Extract every entry word for word.

________________

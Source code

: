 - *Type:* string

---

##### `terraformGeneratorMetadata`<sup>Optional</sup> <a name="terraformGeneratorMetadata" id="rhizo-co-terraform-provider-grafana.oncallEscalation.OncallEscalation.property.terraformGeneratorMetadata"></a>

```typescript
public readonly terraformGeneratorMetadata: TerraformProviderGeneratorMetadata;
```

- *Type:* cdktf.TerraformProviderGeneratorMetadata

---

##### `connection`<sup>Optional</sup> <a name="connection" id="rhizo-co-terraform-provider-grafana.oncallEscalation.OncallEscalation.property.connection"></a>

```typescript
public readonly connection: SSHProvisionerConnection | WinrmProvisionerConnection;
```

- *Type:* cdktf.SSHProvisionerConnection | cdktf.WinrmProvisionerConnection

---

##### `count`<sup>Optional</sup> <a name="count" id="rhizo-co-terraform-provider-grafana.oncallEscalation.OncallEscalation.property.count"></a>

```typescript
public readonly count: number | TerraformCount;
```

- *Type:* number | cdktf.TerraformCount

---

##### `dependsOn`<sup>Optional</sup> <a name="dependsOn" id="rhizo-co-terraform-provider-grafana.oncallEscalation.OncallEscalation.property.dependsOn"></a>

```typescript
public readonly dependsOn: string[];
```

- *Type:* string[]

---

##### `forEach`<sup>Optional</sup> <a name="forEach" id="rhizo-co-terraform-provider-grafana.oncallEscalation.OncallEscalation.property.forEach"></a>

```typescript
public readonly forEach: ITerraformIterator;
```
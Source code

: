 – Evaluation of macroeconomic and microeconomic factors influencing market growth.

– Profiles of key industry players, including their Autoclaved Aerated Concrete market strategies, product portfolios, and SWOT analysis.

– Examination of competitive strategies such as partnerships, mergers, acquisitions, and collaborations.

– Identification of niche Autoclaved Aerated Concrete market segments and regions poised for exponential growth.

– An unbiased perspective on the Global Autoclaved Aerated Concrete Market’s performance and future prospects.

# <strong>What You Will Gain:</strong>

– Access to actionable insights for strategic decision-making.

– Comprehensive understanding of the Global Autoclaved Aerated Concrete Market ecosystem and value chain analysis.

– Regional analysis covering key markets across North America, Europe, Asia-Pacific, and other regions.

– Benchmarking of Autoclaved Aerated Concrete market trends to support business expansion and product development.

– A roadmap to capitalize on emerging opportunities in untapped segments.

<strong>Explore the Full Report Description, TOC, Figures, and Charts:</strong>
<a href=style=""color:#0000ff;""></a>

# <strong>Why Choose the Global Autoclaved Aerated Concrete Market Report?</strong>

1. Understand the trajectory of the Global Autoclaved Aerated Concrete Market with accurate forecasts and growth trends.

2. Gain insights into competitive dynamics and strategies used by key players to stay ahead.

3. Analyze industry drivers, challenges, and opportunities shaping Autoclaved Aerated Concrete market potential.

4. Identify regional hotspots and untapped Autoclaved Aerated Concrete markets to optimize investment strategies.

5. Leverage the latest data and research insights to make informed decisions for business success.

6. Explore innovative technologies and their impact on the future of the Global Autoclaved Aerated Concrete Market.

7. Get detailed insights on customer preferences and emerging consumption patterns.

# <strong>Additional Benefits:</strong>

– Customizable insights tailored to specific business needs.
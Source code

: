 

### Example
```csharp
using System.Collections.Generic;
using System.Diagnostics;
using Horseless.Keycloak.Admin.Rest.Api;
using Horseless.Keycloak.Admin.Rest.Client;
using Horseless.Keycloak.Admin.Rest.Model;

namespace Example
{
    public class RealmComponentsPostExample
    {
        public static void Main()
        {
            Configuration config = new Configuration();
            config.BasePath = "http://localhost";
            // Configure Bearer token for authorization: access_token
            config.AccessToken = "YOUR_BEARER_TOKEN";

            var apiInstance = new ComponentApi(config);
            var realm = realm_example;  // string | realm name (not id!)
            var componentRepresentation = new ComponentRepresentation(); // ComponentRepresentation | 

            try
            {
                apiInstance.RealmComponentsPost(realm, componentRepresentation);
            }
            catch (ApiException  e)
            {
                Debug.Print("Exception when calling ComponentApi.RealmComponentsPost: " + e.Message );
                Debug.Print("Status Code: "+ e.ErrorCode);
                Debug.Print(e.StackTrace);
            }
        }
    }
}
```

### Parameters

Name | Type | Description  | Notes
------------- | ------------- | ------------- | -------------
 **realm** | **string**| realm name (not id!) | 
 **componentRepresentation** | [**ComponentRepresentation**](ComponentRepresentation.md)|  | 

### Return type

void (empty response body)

________________

**REPLY:**
Source code

: - *Type:* string

---

##### `terraformGeneratorMetadata`<sup>Optional</sup> <a name="terraformGeneratorMetadata" id="rhizo-co-terraform-provider-grafana.oncallEscalation.OncallEscalation.property.terraformGeneratorMetadata"></a>

```typescript
public readonly terraformGeneratorMetadata: TerraformProviderGeneratorMetadata;
```

- *Type:* cdktf.TerraformProviderGeneratorMetadata

---

##### `connection`<sup>Optional</sup> <a name="connection" id="rhizo-co-terraform-provider-grafana.oncallEscalation.OncallEscalation.property.connection"></a>

```typescript
public readonly connection: SSHProvisionerConnection | WinrmProvisionerConnection;
```

- *Type:* cdktf.SSHProvisionerConnection | cdktf.WinrmProvisionerConnection

---

##### `count`<sup>Optional</sup> <a name="count" id="rhizo-co-terraform-provider-grafana.oncallEscalation.OncallEscalation.property.count"></a>

```typescript
public readonly count: number | TerraformCount;
```

- *Type:* number | cdktf.TerraformCount

---

##### `dependsOn`<sup>Optional</sup> <a name="dependsOn" id="rhizo-co-terraform-provider-grafana.oncallEscalation.OncallEscalation.property.dependsOn"></a>

```typescript
public readonly dependsOn: string[];
```

- *Type:* string[]

---

##### `forEach`<sup>Optional</sup> <a name="forEach" id="rhizo-co-terraform-provider-grafana.oncallEscalation.OncallEscalation.property.forEach"></a>

```typescript
public readonly forEach: ITerraformIterator;
```
Source code

: – Evaluation of macroeconomic and microeconomic factors influencing market growth.

– Profiles of key industry players, including their Autoclaved Aerated Concrete market strategies, product portfolios, and SWOT analysis.

– Examination of competitive strategies such as partnerships, mergers, acquisitions, and collaborations.

– Identification of niche Autoclaved Aerated Concrete market segments and regions poised for exponential growth.

– An unbiased perspective on the Global Autoclaved Aerated Concrete Market’s performance and future prospects.

# <strong>What You Will Gain:</strong>

– Access to actionable insights for strategic decision-making.

– Comprehensive understanding of the Global Autoclaved Aerated Concrete Market ecosystem and value chain analysis.

– Regional analysis covering key markets across North America, Europe, Asia-Pacific, and other regions.

– Benchmarking of Autoclaved Aerated Concrete market trends to support business expansion and product development.

– A roadmap to capitalize on emerging opportunities in untapped segments.

<strong>Explore the Full Report Description, TOC, Figures, and Charts:</strong>
<a href=style=""color:#0000ff;""></a>

# <strong>Why Choose the Global Autoclaved Aerated Concrete Market Report?</strong>

1. Understand the trajectory of the Global Autoclaved Aerated Concrete Market with accurate forecasts and growth trends.

2. Gain insights into competitive dynamics and strategies used by key players to stay ahead.

3. Analyze industry drivers, challenges, and opportunities shaping Autoclaved Aerated Concrete market potential.

4. Identify regional hotspots and untapped Autoclaved Aerated Concrete markets to optimize investment strategies.

5. Leverage the latest data and research insights to make informed decisions for business success.

6. Explore innovative technologies and their impact on the future of the Global Autoclaved Aerated Concrete Market.

7. Get detailed insights on customer preferences and emerging consumption patterns.

# <strong>Additional Benefits:</strong>

– Customizable insights tailored to specific business needs.
Source code

: 

### Example
```csharp
using System.Collections.Generic;
using System.Diagnostics;
using Horseless.Keycloak.Admin.Rest.Api;
using Horseless.Keycloak.Admin.Rest.Client;
using Horseless.Keycloak.Admin.Rest.Model;

namespace Example
{
    public class RealmComponentsPostExample
    {
        public static void Main()
        {
            Configuration config = new Configuration();
            config.BasePath = "http://localhost";
            // Configure Bearer token for authorization: access_token
            config.AccessToken = "YOUR_BEARER_TOKEN";

            var apiInstance = new ComponentApi(config);
            var realm = realm_example;  // string | realm name (not id!)
            var componentRepresentation = new ComponentRepresentation(); // ComponentRepresentation | 

            try
            {
                apiInstance.RealmComponentsPost(realm, componentRepresentation);
            }
            catch (ApiException  e)
            {
                Debug.Print("Exception when calling ComponentApi.RealmComponentsPost: " + e.Message );
                Debug.Print("Status Code: "+ e.ErrorCode);
                Debug.Print(e.StackTrace);
            }
        }
    }
}
```

### Parameters

Name | Type | Description  | Notes
------------- | ------------- | ------------- | -------------
 **realm** | **string**| realm name (not id!) | 
 **componentRepresentation** | [**ComponentRepresentation**](ComponentRepresentation.md)|  | 

### Return type

void (empty response body)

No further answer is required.